» **Prompt**: Your answer must be every line of the data that holds the string "right".

==== Records provided

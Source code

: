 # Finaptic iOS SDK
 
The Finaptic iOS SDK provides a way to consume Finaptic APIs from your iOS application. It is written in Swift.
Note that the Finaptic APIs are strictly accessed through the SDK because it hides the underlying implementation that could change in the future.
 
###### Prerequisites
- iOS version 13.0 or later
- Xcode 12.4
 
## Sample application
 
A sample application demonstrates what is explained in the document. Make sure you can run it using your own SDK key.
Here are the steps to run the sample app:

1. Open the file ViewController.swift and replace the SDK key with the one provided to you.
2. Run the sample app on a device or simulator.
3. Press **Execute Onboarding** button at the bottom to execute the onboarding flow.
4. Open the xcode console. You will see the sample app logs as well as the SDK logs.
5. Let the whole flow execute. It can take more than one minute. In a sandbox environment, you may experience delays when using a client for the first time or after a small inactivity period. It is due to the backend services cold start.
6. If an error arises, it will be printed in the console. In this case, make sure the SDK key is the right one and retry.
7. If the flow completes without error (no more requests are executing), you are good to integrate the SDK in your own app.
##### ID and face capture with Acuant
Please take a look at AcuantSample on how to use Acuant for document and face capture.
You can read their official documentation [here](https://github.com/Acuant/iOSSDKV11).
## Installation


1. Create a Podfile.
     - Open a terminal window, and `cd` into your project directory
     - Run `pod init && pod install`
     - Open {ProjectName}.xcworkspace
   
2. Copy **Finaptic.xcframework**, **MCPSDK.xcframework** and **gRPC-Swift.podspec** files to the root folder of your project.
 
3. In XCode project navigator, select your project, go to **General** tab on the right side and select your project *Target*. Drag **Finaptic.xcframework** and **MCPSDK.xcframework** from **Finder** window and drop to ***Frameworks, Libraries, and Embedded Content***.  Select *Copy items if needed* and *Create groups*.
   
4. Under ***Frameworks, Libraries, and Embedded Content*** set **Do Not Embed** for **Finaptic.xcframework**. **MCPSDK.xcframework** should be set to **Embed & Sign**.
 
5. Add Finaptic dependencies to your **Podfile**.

========

» **Answer to the exercise**:
6. If an error arises, it will be printed in the console. In this case, make sure the SDK key is the right one and retry.
3. In XCode project navigator, select your project, go to **General** tab on the right side and select your project *Target*. Drag **Finaptic.xcframework** and **MCPSDK.xcframework** from **Finder** window and drop to ***Frameworks, Libraries, and Embedded Content***.  Select *Copy items if needed* and *Create groups*.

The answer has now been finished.